As you’d expect many of these tales come from the recording sessions with the big name celebs or from the ladies’ toilet of Studio 54 where Rodgers spent a lot of time with a big bag of cocaine and a steady stream of female visitors. But the surprisingly enjoyable package here is the candid account of his early life. Born to a 13-year-old mother, he remembers as a kid not understanding how he hated getting injections at the doctor, but his parents seemed to love sticking needles in their arms every day.
While his childhood experiences obviously left a mark on him, he emerged as an amazingly positive, resilient and talented individual.
After an entertaining tour of New York in the latter stage of the disco boom, we read how Rodgers broke through the music world’s colour bar when he produced Bowie’s Let’s Dance. He later resented the lack of credit the British singer gave him for his work on the record.
That album opened the door to work on an album by an emerging young singer named Madonna. We get a glimpse of her abrasive personality even at this early stage when she blew her top over a studio assistant taking a toilet break without first asking permission.
As well as diva tantrums, one of the other hazards of Rodgers’ job was facing down armed heavies trying to put pressure on him not to claim writing credits on the first ever rap record, when the Sugarhill Gang laid their Rapper’s Delight vocals on his Good Times track in 1979.

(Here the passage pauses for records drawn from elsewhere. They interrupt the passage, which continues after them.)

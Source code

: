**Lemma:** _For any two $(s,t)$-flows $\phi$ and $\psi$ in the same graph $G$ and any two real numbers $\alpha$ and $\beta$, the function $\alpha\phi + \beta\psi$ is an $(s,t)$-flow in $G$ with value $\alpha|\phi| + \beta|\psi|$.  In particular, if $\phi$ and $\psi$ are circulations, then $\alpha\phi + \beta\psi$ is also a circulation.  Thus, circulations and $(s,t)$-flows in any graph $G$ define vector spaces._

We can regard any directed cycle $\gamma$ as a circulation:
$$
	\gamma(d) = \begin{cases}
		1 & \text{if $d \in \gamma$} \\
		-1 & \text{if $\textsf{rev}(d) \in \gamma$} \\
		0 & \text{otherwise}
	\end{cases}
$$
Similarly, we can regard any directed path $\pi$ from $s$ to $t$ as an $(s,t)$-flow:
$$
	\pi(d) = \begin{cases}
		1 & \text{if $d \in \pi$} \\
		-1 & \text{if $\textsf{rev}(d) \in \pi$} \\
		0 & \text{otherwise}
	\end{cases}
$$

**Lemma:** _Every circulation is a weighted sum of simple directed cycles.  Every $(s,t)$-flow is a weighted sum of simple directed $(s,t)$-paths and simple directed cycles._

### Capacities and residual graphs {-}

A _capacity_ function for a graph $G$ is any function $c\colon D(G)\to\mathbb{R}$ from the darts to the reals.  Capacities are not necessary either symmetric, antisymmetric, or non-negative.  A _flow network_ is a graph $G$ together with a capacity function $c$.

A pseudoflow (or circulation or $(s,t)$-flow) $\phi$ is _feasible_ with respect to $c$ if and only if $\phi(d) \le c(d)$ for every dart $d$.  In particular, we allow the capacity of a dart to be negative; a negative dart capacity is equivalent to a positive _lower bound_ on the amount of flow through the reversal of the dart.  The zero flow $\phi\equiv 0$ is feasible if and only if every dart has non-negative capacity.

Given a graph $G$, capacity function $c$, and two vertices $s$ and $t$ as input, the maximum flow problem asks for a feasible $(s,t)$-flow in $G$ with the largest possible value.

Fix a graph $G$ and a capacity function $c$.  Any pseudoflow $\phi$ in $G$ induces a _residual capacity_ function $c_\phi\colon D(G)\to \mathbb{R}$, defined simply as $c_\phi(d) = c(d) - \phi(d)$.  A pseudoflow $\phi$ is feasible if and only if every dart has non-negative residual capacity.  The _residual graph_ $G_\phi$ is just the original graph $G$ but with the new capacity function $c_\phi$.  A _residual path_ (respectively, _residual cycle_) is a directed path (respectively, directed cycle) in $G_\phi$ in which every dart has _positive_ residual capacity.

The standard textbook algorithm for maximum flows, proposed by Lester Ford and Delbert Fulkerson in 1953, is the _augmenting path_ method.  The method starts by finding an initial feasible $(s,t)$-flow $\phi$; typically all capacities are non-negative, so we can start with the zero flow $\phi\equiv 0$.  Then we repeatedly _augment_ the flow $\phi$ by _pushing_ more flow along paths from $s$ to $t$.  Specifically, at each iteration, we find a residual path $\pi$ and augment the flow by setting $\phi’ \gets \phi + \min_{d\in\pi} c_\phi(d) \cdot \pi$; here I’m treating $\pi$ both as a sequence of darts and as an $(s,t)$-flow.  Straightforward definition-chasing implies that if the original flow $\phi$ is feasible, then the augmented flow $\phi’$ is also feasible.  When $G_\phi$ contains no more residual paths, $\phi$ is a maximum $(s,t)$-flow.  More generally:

Drugs and drink had always been part of Rodgers’ existence and he’s refreshingly honest and uncontrite about how they contributed to his sex life, musical output and general enjoyment of life for many years. He’s also just as straight up about the morning Heinekens and cocaine psychosis that drove him to sobriety.
The one area of Rodgers’ life that we don’t hear about is his feelings about the absence of any offspring. Surely it’s an area of reflection for a man of his age and success. And a book on somebody who’s sold more than 100 million records should really have some sort of appendix detailing his output.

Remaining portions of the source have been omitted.